I‘ll always remember it as the start. The beginning of that great adventure. Walking into the most notorious building in Hong Kong for the first time on December 28 1996. The onslaught began.
“Sir, sir! Best Indian food in Hong Kong, come, come this way!”
“Mister, you like chicken masala, korma, mutton vindaloo? Mister, special price just for you!
“Guest house? Guest house, you looking for guest house? What are you looking for?”
“Handsome man, this way, this way, only 4th floor, Pakistani mess hall. Delicious Pakistani food!”
I wasn’t quite ready for this. The seventeen hour flight from London had left me shaken and thoroughly stirred. To add to my discomfort, my trousers were sporting a rather embarrassing orange juice stain over the crotch, the result of a Chinese lady next to me on the plane leaping out of her seat to get a better view from the window – as we were landing – and knocking my glass of juice all over me (I can’t really blame her over-excitement as this was, at the time, one of the most hair-raising airport landings in the world).
I fought through the gauntlet of restaurant and guesthouse touts, longing to throw down my backpack and sleep. All I had to do was reach Travelers Hostel, somewhere up on the 19th floor.
Leaving the touts to mob more unsuspecting arrivals, I looked for the elevator for Block A. My god, all those people I passed on my way into the building, that was my queue!
“Is it always like this?” I asked a sullen looking African man behind me.
“Every day man, e-v-e-r-y day. If the elevator is working, that is.”
You’ll never find a more wretched hive of scum and villany. I distracted myself by observing the chaos around me. This was Chungking Mansions, an over-populated, seedy maze of guesthouses, curry restaurants, money changers and cheap shops. As I inched closer to the elevator, I had no idea this was also Hong Kong’s most infamous center for drugs, prostitution and illegal passports (as portrayed two years earlier in the film Chungking Express by Wong Kar-wai). Looking down on us from a hill top somewhere, Ben Kenobi was telling Luke,
“You’ll never find a more wretched hive of scum and villany.”

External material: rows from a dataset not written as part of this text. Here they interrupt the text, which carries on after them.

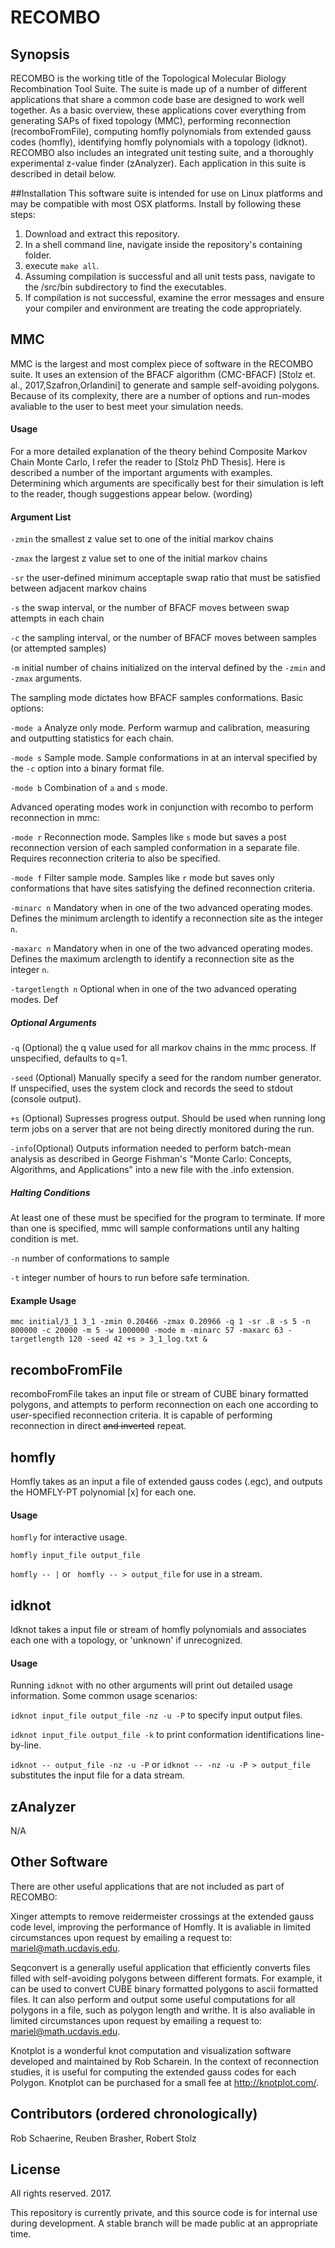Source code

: # RECOMBO 

## Synopsis
RECOMBO is the working title of the Topological Molecular Biology Recombination Tool Suite. The suite is made up of a number of different applications that share a common code base are designed to work well together. As a basic overview, these applications cover everything from generating SAPs of fixed topology (MMC), performing reconnection (recomboFromFile), computing homfly polynomials from extended gauss codes (homfly), identifying homfly polynomials with a topology (idknot). RECOMBO also includes an integrated unit testing suite, and a thoroughly experimental z-value finder (zAnalyzer). Each application in this suite is described in detail below.

##Installation
This software suite is intended for use on Linux platforms and may be compatible with most OSX platforms. Install by following these steps:

1. Download and extract this repository.
2. In a shell command line, navigate inside the repository's containing folder. 
3. execute `make all`.
4. Assuming compilation is successful and all unit tests pass, navigate to the /src/bin subdirectory to find the executables. 
5. If compilation is not successful, examine the error messages and ensure your compiler and environment are treating the code appropriately. 

## MMC
MMC is the largest and most complex piece of software in the RECOMBO suite. It uses an extension of the BFACF algorithm (CMC-BFACF) [Stolz et. al., 2017,Szafron,Orlandini] to generate and sample self-avoiding polygons. Because of its complexity, there are a number of options and run-modes avaliable to the user to best meet your simulation needs. 

#### Usage
For a more detailed explanation of the theory behind Composite Markov Chain Monte Carlo, I refer the reader to [Stolz PhD Thesis]. Here is described a number of the important arguments with examples. Determining which arguments are specifically best for their simulation is left to the reader, though suggestions appear below. (wording)

#### Argument List

`-zmin` the smallest z value set to one of the initial markov chains

`-zmax` the largest z value set to one of the initial markov chains

`-sr` the user-defined minimum acceptaple swap ratio that must be satisfied between adjacent markov chains

`-s` the swap interval, or the number of BFACF moves between swap attempts in each chain

`-c` the sampling interval, or the number of BFACF moves between samples (or attempted samples)

`-m` initial number of chains initialized on the interval defined by the `-zmin` and `-zmax` arguments. 

The sampling mode dictates how BFACF samples conformations. Basic options:

`-mode a` Analyze only mode. Perform warmup and calibration, measuring and outputting statistics for each chain. 

`-mode s` Sample mode. Sample conformations in at an interval specified by the `-c` option into a binary format file.

`-mode b` Combination of `a` and `s` mode.

Advanced operating modes work in conjunction with recombo to perform reconnection in mmc:

`-mode r` Reconnection mode. Samples like `s` mode but saves a post reconnection version of each sampled conformation in a separate file. Requires reconnection criteria to also be specified.

`-mode f` Filter sample mode. Samples like `r` mode but saves only conformations that have sites satisfying the defined reconnection criteria.

`-minarc n` Mandatory when in one of the two advanced operating modes. Defines the minimum arclength to identify a reconnection site as the integer `n`.

`-maxarc n` Mandatory when in one of the two advanced operating modes. Defines the maximum arclength to identify a reconnection site as the integer `n`.

`-targetlength n` Optional when in one of the two advanced operating modes. Def

##### Optional Arguments
`-q` (Optional) the q value used for all markov chains in the mmc process. If unspecified, defaults to q=1.

`-seed` (Optional) Manually specify a seed for the random number generator. If unspecified, uses the system clock and records the seed to stdout (console output).

`+s` (Optional) Supresses progress output. Should be used when running long term jobs on a server that are not being directly monitored during the run.

`-info`(Optional) Outputs information needed to perform batch-mean analysis as described in George Fishman's "Monte Carlo: Concepts, Algorithms, and Applications" into a new file with the .info extension. 

##### Halting Conditions
At least one of these must be specified for the program to terminate. If more than one is specified, mmc will sample conformations until any halting condition is met. 

`-n` number of conformations to sample

`-t` integer number of hours to run before safe termination. 

#### Example Usage
`mmc initial/3_1 3_1 -zmin 0.20466 -zmax 0.20966 -q 1 -sr .8 -s 5 -n 800000 -c 20000 -m 5 -w 1000000 -mode m -minarc 57 -maxarc 63 -targetlength 120 -seed 42 +s > 3_1_log.txt &`

## recomboFromFile
recomboFromFile takes an input file or stream of CUBE binary formatted polygons, and attempts to perform reconnection on each one according to user-specified reconnection criteria. It is capable of performing reconnection in direct ~~and inverted~~ repeat. 

## homfly
Homfly takes as an input a file of extended gauss codes (.egc), and outputs the HOMFLY-PT polynomial [x] for each one. 

#### Usage
`homfly` for interactive usage.

`homfly input_file output_file` 

`homfly -- |` or ` homfly -- > output_file` for use in a stream.

## idknot
Idknot takes a input file or stream of homfly polynomials and associates each one with a topology, or 'unknown' if unrecognized. 

#### Usage
Running `idknot` with no other arguments will print out detailed usage information. Some common usage scenarios:

`idknot input_file output_file -nz -u -P` to specify input output files.

`idknot input_file output_file -k` to print conformation identifications line-by-line. 

`idknot -- output_file -nz -u -P` or `idknot -- -nz -u -P > output_file` substitutes the input file for a data stream. 

## zAnalyzer
N/A

## Other Software
There are other useful applications that are not included as part of RECOMBO: 

Xinger attempts to remove reidermeister crossings at the extended gauss code level, improving the performance of Homfly. It is avaliable in limited circumstances upon request by emailing a request to: mariel@math.ucdavis.edu. 

Seqconvert is a generally useful application that efficiently converts files filled with self-avoiding polygons between different formats. For example, it can be used to convert CUBE binary formatted polygons to ascii formatted files. It can also perform and output some useful computations for all polygons in a file, such as polygon length and writhe. It is also avaliable in limited circumstances upon request by emailing a request to: mariel@math.ucdavis.edu.

Knotplot is a wonderful knot computation and visualization software developed and maintained by Rob Scharein. In the context of reconnection studies, it is useful for computing the extended gauss codes for each Polygon. Knotplot can be purchased for a small fee at http://knotplot.com/.

## Contributors (ordered chronologically)
Rob Schaerine, Reuben Brasher, Robert Stolz

## License
All rights reserved. 2017. 

This repository is currently private, and this source code is for internal use during development. A stable branch will be made public at an appropriate time.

Now standing in the humidity and garish lighting of the hallway, I had the first real chance to think since leaving home. I missed my family already, especially Danny, my five year old baby brother. He was jumping about on the sofa in the living room on the night I left, curly hair and smiles, in his pyjamas, the lounge windows black behind him. I knelt down and hugged him for the twentieth time. How could I leave him? My heart wrenched however I pushed the feeling down to a deep place (I would become good at doing that over the next few years).
And then somehow, I was almost at the front of the queue.

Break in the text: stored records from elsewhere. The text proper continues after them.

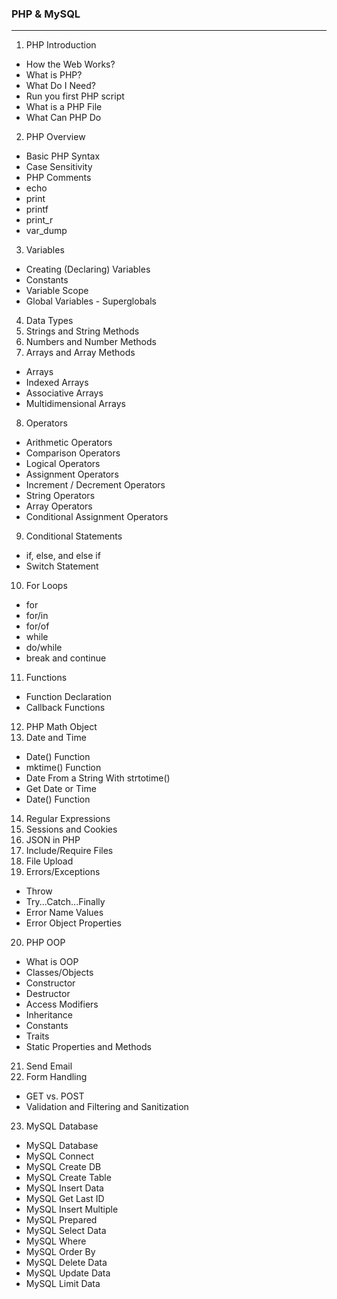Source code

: ### PHP & MySQL

---

1. PHP Introduction
  - How the Web Works?
  - What is PHP?
  - What Do I Need?
  - Run you first PHP script
  - What is a PHP File
  - What Can PHP Do
2. PHP Overview
  - Basic PHP Syntax
  - Case Sensitivity
  - PHP Comments
  - echo
  - print
  - printf
  - print_r
  - var_dump
3. Variables
  - Creating (Declaring) Variables
  - Constants
  - Variable Scope
  - Global Variables - Superglobals
4. Data Types
5. Strings and String Methods
6. Numbers and Number Methods
7. Arrays and Array Methods
  - Arrays
  - Indexed Arrays
  - Associative Arrays
  - Multidimensional Arrays
8. Operators
  - Arithmetic Operators
  - Comparison Operators
  - Logical Operators
  - Assignment Operators
  - Increment / Decrement Operators
  - String Operators
  - Array Operators
  - Conditional Assignment Operators
9. Conditional Statements
  - if, else, and else if
  - Switch Statement
10. For Loops
  - for 
  - for/in
  - for/of
  - while
  - do/while
  - break and continue
11. Functions
  - Function Declaration
  - Callback Functions
12. PHP Math Object
13. Date and Time
  - Date() Function
  - mktime() Function
  - Date From a String With strtotime()
  - Get Date or Time
  - Date() Function
14. Regular Expressions
15. Sessions and Cookies
16. JSON in PHP
17. Include/Require Files
18. File Upload
19. Errors/Exceptions
  - Throw
  - Try...Catch...Finally
  - Error Name Values
  - Error Object Properties
20. PHP OOP 
  -  What is OOP
  -  Classes/Objects
  -  Constructor
  -  Destructor
  -  Access Modifiers
  -  Inheritance
  -  Constants
  -  Traits
  -  Static Properties and Methods
21. Send Email
22. Form Handling
  - GET vs. POST
  - Validation and Filtering and Sanitization
23. MySQL Database
  - MySQL Database
  - MySQL Connect
  - MySQL Create DB
  - MySQL Create Table
  - MySQL Insert Data
  - MySQL Get Last ID
  - MySQL Insert Multiple
  - MySQL Prepared
  - MySQL Select Data
  - MySQL Where
  - MySQL Order By
  - MySQL Delete Data
  - MySQL Update Data
  - MySQL Limit Data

The elevator arrived and its contents jostled out. I counted heads and saw I’d get inside, just. We were stuffed together so tightly I felt breathing on the back of my neck.
TCCHHZZZZ! TCCHHZZZZ! TCCHHZZZZ!
The elevator wasn’t happy. The last man to get in put a foot outside then gently eased it back.
TCCHHZZZZ! TCCHHZZZZ! TCCHHZZZZ!
He tried again, this time stepping the whole way out and twisting himself, ever-so-carefully, back in. Everyone inside the elevator held their breath.
TCCHHZZZZ! TCCHHZZZZ! TCCHHZZZZ! TCCHHZZZZ! TCCHHZZZZ!
Obviously there was an art to this but he just didn’t have it. With the expression of a disgraced puppy, he got out.
The doors closed and we were moving, up towards my home for the next twelve months.